My explanation of choice, since I hit fifty, is that I used to be wierd, now I am a curmudgeon and an eccentric.
As of this date I too will define my over 50 self as a curmudgeon and an eccentric, however I have no doubt my adult children will continue to call me weird.
Found my way here from another blog and glad I did! Hello from another BPII/NOS minister who, being less brave and wise than you, never ‘came out’ to her former church. Thinkin’ I might come out to the next one, tho’. The “perfect pastor, perfect church” ministry didn’t work out so well.
So were just the same, my leader told me just yesterday that I just need a complete faith in God to be healed, well i have faith now that I just finished my encounter, but at times I still feel emptiness with no reason, she said God’s treatment is better than people’s treatment,I just don’t understand her, will God come here to talk to me out of this horrible state? Oh I’m Catholic by the way, and our Christian leader just invited me to her church. She said if I had enough faith in God I won’t feel this way.

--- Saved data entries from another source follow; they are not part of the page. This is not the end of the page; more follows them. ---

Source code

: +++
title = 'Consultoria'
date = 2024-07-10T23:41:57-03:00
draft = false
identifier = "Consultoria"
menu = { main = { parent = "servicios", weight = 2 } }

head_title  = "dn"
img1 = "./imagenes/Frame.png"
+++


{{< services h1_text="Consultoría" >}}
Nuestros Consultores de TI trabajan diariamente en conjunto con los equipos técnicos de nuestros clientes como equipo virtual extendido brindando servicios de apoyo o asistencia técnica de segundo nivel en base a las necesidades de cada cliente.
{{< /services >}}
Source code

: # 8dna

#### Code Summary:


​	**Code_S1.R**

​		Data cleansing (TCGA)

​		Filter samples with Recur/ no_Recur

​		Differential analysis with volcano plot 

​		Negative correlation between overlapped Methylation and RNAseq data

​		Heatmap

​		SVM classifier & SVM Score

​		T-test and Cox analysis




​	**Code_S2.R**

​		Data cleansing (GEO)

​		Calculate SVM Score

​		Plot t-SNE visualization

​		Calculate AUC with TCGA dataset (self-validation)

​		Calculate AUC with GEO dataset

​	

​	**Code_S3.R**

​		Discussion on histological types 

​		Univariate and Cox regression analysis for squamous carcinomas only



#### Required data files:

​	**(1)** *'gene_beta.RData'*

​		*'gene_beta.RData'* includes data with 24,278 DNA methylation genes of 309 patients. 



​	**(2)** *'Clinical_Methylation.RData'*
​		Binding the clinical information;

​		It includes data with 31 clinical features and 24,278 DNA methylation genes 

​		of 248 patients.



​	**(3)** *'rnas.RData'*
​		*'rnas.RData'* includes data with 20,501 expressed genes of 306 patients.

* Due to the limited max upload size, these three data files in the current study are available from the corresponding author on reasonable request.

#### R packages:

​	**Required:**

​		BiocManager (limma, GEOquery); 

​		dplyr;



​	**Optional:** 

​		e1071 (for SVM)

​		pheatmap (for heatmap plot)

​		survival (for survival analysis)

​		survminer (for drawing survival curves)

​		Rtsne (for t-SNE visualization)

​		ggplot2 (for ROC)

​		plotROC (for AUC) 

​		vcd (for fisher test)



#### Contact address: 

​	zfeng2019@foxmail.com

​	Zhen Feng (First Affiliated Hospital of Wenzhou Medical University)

Mat, I really hate to say this but your Christian leader has a really simplistic and undeveloped theology. To say that you wouldn’t feel this way “if you had enough faith”, is to blame you for the physiological problem that you have. That is exactly the same as saying that Aunt Gertie got breast cancer because she didn’t have enough faith. It’s ludicrous! God created and creation is good. All creation, including modern medicine. Work with your doctors and find a Christian leader who will help you keep your faith intact while dealing with the issues in a sensible, mature, and modern, way.